→ Problem to solve
The answer must be every line below that holds the word "丘比特拜托拜托".

[Stored data entries]
__________

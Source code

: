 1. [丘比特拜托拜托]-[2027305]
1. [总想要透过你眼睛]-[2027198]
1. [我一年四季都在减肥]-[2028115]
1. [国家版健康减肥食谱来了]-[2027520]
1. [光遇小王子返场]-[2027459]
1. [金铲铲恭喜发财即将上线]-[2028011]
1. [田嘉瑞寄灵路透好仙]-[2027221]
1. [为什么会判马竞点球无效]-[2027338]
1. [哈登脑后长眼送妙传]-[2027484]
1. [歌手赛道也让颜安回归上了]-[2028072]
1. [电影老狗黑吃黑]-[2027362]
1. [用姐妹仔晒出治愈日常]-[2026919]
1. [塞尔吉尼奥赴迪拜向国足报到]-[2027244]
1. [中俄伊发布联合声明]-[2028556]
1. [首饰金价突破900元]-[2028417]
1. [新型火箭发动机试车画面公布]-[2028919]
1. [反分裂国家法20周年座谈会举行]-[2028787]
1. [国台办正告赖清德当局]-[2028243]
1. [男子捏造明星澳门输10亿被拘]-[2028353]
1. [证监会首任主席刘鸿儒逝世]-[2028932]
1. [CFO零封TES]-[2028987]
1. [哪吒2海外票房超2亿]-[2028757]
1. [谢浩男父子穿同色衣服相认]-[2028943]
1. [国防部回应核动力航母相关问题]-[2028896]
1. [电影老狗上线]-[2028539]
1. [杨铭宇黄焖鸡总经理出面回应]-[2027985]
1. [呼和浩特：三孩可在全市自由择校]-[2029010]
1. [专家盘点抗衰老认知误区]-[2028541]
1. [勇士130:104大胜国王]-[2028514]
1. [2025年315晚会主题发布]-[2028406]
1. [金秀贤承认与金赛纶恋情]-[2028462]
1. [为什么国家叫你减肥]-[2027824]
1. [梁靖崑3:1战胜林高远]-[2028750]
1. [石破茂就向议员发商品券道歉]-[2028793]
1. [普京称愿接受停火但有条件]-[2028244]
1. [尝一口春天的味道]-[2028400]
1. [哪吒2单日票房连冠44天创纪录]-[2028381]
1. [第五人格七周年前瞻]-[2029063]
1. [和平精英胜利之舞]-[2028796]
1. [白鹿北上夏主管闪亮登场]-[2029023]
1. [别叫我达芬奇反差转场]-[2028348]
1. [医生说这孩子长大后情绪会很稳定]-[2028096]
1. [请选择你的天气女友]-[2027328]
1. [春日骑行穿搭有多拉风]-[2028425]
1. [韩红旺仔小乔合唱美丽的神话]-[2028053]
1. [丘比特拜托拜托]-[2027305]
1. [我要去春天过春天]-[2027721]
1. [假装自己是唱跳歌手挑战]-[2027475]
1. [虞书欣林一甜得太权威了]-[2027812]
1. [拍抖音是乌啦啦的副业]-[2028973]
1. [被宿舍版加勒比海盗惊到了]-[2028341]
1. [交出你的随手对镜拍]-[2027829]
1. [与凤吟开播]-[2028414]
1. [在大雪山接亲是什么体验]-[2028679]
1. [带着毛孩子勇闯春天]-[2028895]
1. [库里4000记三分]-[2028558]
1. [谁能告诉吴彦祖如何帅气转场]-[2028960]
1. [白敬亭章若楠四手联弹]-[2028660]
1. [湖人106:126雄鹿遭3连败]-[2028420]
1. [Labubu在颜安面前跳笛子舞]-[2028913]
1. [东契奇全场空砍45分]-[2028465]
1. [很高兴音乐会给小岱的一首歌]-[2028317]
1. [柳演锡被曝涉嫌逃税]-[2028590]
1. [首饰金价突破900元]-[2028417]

__________

→ Output of the task
: 1. [丘比特拜托拜托]-[2027305]
1. [丘比特拜托拜托]-[2027305]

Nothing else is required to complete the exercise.